▸ Action item
An exact copy of the records below is needed, with every picture left out.

▸ Provided material
§
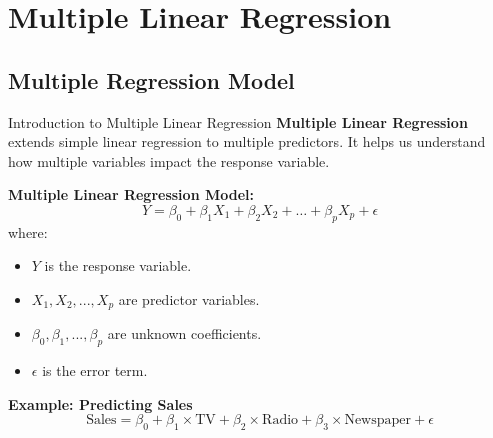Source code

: \documentclass[aspectratio=169,xcolor=dvipsnames]{beamer}
\begin{document}

\section{Multiple Linear Regression}
\subsection{Multiple Regression Model}
\begin{frame}{Introduction to Multiple Linear Regression}
\textbf{Multiple Linear Regression} extends simple linear regression to multiple predictors. It helps us understand how multiple variables impact the response variable.


    \bigskip

    \textbf{Multiple Linear Regression Model:}
    \begin{equation}
        Y = \beta_0 + \beta_1 X_1 + \beta_2 X_2 + \dots + \beta_p X_p + \epsilon
    \end{equation}
    where:
    \begin{itemize}
        \item \( Y \) is the response variable.
        \item \( X_1, X_2, ..., X_p \) are predictor variables.
        \item \( \beta_0, \beta_1, ..., \beta_p \) are unknown coefficients.
        \item \( \epsilon \) is the error term.
    \end{itemize}

    \bigskip

    \textbf{Example: Predicting Sales}
    \begin{equation}
        \text{Sales} = \beta_0 + \beta_1 \times \text{TV} + \beta_2 \times \text{Radio} + \beta_3 \times \text{Newspaper} + \epsilon
    \end{equation}
\end{frame}

\end{document}
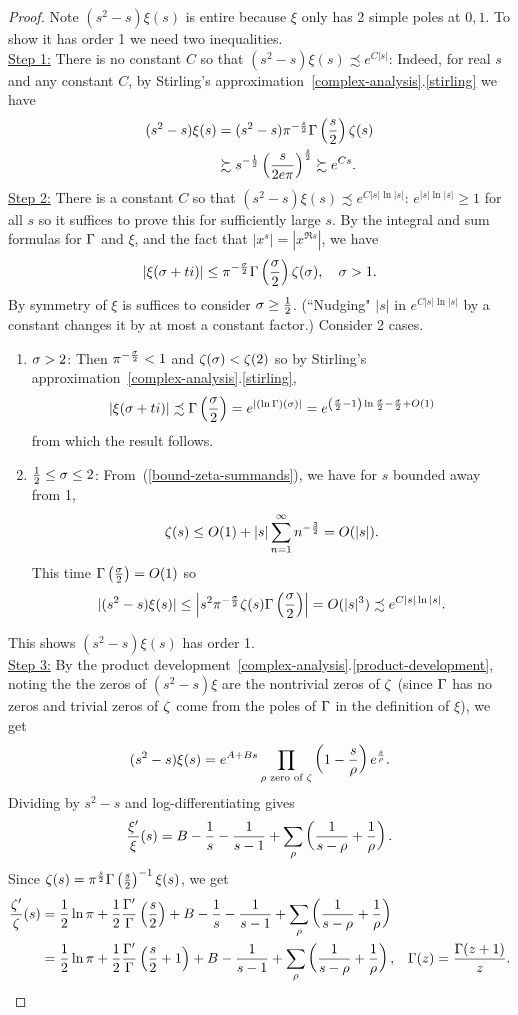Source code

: \begin{proof}
Note $(s^2-s)\xi(s)$ is entire because $\xi$ only has 2 simple poles at $0,1$. To show it has order 1 we need two inequalities.\\

\noindent \underline{Step 1:} There is no constant $C$ so that $(s^2-s)\xi(s)\precsim e^{C|s|}$: Indeed, for real $s$ and any constant $C$, by Stirling's approximation~\ref{complex-analysis}.\ref{stirling} we have
\begin{align*}
(s^2-s)\xi(s)&=(s^2-s)\pi^{-\frac s2}\Gamma\left( {\frac{s}{2}} \right)\zeta(s)\\
&\succsim s^{-\frac{1}{2}}\left( {\frac{s}{2e\pi}} \right)^{\frac s2}
\succsim e^{Cs}.
\end{align*}
\noindent\underline{Step 2:} There is a constant $C$ so that $(s^2-s)\xi(s)\precsim e^{C|s|\ln|s|}$: $e^{|s|\ln|s|}\ge1$ for all $s$ so it suffices to prove this for sufficiently large $s$. By the integral and sum formulas for $\Gamma$ and $\xi$, and the fact that $|x^s|=|x^{\Re s}|$, we have
\[
|\xi(\sigma+ti)|\le \pi^{-\frac{\sigma}{2}}\Gamma\left( {\frac{\sigma}{2}} \right)\zeta(\sigma),\quad \sigma>1.
\]
By symmetry of $\xi$ is suffices to consider $\sigma\ge \frac{1}{2}$. (``Nudging" $|s|$ in $e^{C|s|\ln|s|}$ by a constant changes it by at most a constant factor.)
Consider 2 cases.
\begin{enumerate}
\item
$\sigma>2$: Then $\pi^{-\frac{\sigma}{2}}<1$ and $\zeta(\sigma)<\zeta(2)$ so by Stirling's approximation~\ref{complex-analysis}.\ref{stirling},
\[
|\xi(\sigma+ti)|\precsim
\Gamma\left( {\frac{\sigma}{2}} \right)
=e^{|(\ln\Gamma)(\sigma)|}=e^{\left( {\frac{\sigma}2-1} \right)\ln\frac{\sigma}2-\frac{\sigma}2+O(1)}
\]
from which the result follows.
\item
$\frac12\le \sigma\le 2$: From~(\ref{bound-zeta-summands}), we have for $s$ bounded away from 1,
\[
\zeta(s)\le O(1)+|s| \sum_{n=1}^{\infty} n^{-\frac 32}=O(|s|).
\]
This time $\Gamma\left( {\frac{\sigma}{2}} \right)=O(1)$ so
\[
|(s^2-s)\xi(s)|\le \left| {
s^2\pi^{-\frac{\sigma}2}\zeta(s)\Gamma\left( {\frac{\sigma}{2}} \right)} \right|
=O(|s|^3)\precsim e^{C|s|\ln|s|}.
\]
\end{enumerate}
This shows $(s^2-s)\xi(s)$ has order 1.\\

\noindent\underline{Step 3:} By the product development~\ref{complex-analysis}.\ref{product-development}, noting the the zeros of $(s^2-s)\xi$ are the nontrivial zeros of $\zeta$ (since $\Gamma$ has no zeros and trivial zeros of $\zeta$ come from the poles of $\Gamma$ in the definition of $\xi$), we get
\[
(s^2-s)\xi(s)=e^{A+Bs}\prod_{\rho\text{ zero of }\zeta}\left( {1-\frac{s}{\rho}} \right)e^{\frac s{\rho}}.
\]
Dividing by $s^2-s$ and log-differentiating gives
\[
\frac{\xi'}{\xi}(s)=B-\frac{1}{s}-\frac{1}{s-1}+\sum_{\rho} \left( {\frac{1}{s-\rho}+\frac{1}{\rho}} \right).
\]
Since $\zeta(s)=\pi^{\frac s2}\Gamma\left( {\frac{s}{2}} \right)^{-1}\xi(s)$, we get
\begin{align*}
\frac{\zeta'}{\zeta}(s)&=\frac{1}{2}\ln\pi +\frac{1}{2}\frac{\Gamma'}{\Gamma}\left( {\frac{s}{2}} \right)+B-\frac{1}{s}-\frac{1}{s-1}+\sum_{\rho} \left( {\frac{1}{s-\rho}+\frac{1}{\rho}} \right)\\
&=\frac{1}{2}\ln\pi +\frac{1}{2}\frac{\Gamma'}{\Gamma}\left( {\frac{s}{2}+1} \right)+B-\frac{1}{s-1}+\sum_{\rho} \left( {\frac{1}{s-\rho}+\frac{1}{\rho}} \right),&\Gamma(z)=\frac{\Gamma(z+1)}{z}.\qedhere
\end{align*}
\end{proof}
§
▸ Output of the task
Source code

: \documentclass[aspectratio=169,xcolor=dvipsnames]{beamer}
\begin{document}

\section{Multiple Linear Regression}
\subsection{Multiple Regression Model}
\begin{frame}{Introduction to Multiple Linear Regression}
\textbf{Multiple Linear Regression} extends simple linear regression to multiple predictors. It helps us understand how multiple variables impact the response variable.


    \bigskip

    \textbf{Multiple Linear Regression Model:}
    \begin{equation}
        Y = \beta_0 + \beta_1 X_1 + \beta_2 X_2 + \dots + \beta_p X_p + \epsilon
    \end{equation}
    where:
    \begin{itemize}
        \item \( Y \) is the response variable.
        \item \( X_1, X_2, ..., X_p \) are predictor variables.
        \item \( \beta_0, \beta_1, ..., \beta_p \) are unknown coefficients.
        \item \( \epsilon \) is the error term.
    \end{itemize}

    \bigskip

    \textbf{Example: Predicting Sales}
    \begin{equation}
        \text{Sales} = \beta_0 + \beta_1 \times \text{TV} + \beta_2 \times \text{Radio} + \beta_3 \times \text{Newspaper} + \epsilon
    \end{equation}
\end{frame}

\end{document}
Source code

: \begin{proof}
Note $(s^2-s)\xi(s)$ is entire because $\xi$ only has 2 simple poles at $0,1$. To show it has order 1 we need two inequalities.\\

\noindent \underline{Step 1:} There is no constant $C$ so that $(s^2-s)\xi(s)\precsim e^{C|s|}$: Indeed, for real $s$ and any constant $C$, by Stirling's approximation~\ref{complex-analysis}.\ref{stirling} we have
\begin{align*}
(s^2-s)\xi(s)&=(s^2-s)\pi^{-\frac s2}\Gamma\left( {\frac{s}{2}} \right)\zeta(s)\\
&\succsim s^{-\frac{1}{2}}\left( {\frac{s}{2e\pi}} \right)^{\frac s2}
\succsim e^{Cs}.
\end{align*}
\noindent\underline{Step 2:} There is a constant $C$ so that $(s^2-s)\xi(s)\precsim e^{C|s|\ln|s|}$: $e^{|s|\ln|s|}\ge1$ for all $s$ so it suffices to prove this for sufficiently large $s$. By the integral and sum formulas for $\Gamma$ and $\xi$, and the fact that $|x^s|=|x^{\Re s}|$, we have
\[
|\xi(\sigma+ti)|\le \pi^{-\frac{\sigma}{2}}\Gamma\left( {\frac{\sigma}{2}} \right)\zeta(\sigma),\quad \sigma>1.
\]
By symmetry of $\xi$ is suffices to consider $\sigma\ge \frac{1}{2}$. (``Nudging" $|s|$ in $e^{C|s|\ln|s|}$ by a constant changes it by at most a constant factor.)
Consider 2 cases.
\begin{enumerate}
\item
$\sigma>2$: Then $\pi^{-\frac{\sigma}{2}}<1$ and $\zeta(\sigma)<\zeta(2)$ so by Stirling's approximation~\ref{complex-analysis}.\ref{stirling},
\[
|\xi(\sigma+ti)|\precsim
\Gamma\left( {\frac{\sigma}{2}} \right)
=e^{|(\ln\Gamma)(\sigma)|}=e^{\left( {\frac{\sigma}2-1} \right)\ln\frac{\sigma}2-\frac{\sigma}2+O(1)}
\]
from which the result follows.
\item
$\frac12\le \sigma\le 2$: From~(\ref{bound-zeta-summands}), we have for $s$ bounded away from 1,
\[
\zeta(s)\le O(1)+|s| \sum_{n=1}^{\infty} n^{-\frac 32}=O(|s|).
\]
This time $\Gamma\left( {\frac{\sigma}{2}} \right)=O(1)$ so
\[
|(s^2-s)\xi(s)|\le \left| {
s^2\pi^{-\frac{\sigma}2}\zeta(s)\Gamma\left( {\frac{\sigma}{2}} \right)} \right|
=O(|s|^3)\precsim e^{C|s|\ln|s|}.
\]
\end{enumerate}
This shows $(s^2-s)\xi(s)$ has order 1.\\

\noindent\underline{Step 3:} By the product development~\ref{complex-analysis}.\ref{product-development}, noting the the zeros of $(s^2-s)\xi$ are the nontrivial zeros of $\zeta$ (since $\Gamma$ has no zeros and trivial zeros of $\zeta$ come from the poles of $\Gamma$ in the definition of $\xi$), we get
\[
(s^2-s)\xi(s)=e^{A+Bs}\prod_{\rho\text{ zero of }\zeta}\left( {1-\frac{s}{\rho}} \right)e^{\frac s{\rho}}.
\]
Dividing by $s^2-s$ and log-differentiating gives
\[
\frac{\xi'}{\xi}(s)=B-\frac{1}{s}-\frac{1}{s-1}+\sum_{\rho} \left( {\frac{1}{s-\rho}+\frac{1}{\rho}} \right).
\]
Since $\zeta(s)=\pi^{\frac s2}\Gamma\left( {\frac{s}{2}} \right)^{-1}\xi(s)$, we get
\begin{align*}
\frac{\zeta'}{\zeta}(s)&=\frac{1}{2}\ln\pi +\frac{1}{2}\frac{\Gamma'}{\Gamma}\left( {\frac{s}{2}} \right)+B-\frac{1}{s}-\frac{1}{s-1}+\sum_{\rho} \left( {\frac{1}{s-\rho}+\frac{1}{\rho}} \right)\\
&=\frac{1}{2}\ln\pi +\frac{1}{2}\frac{\Gamma'}{\Gamma}\left( {\frac{s}{2}+1} \right)+B-\frac{1}{s-1}+\sum_{\rho} \left( {\frac{1}{s-\rho}+\frac{1}{\rho}} \right),&\Gamma(z)=\frac{\Gamma(z+1)}{z}.\qedhere
\end{align*}
\end{proof}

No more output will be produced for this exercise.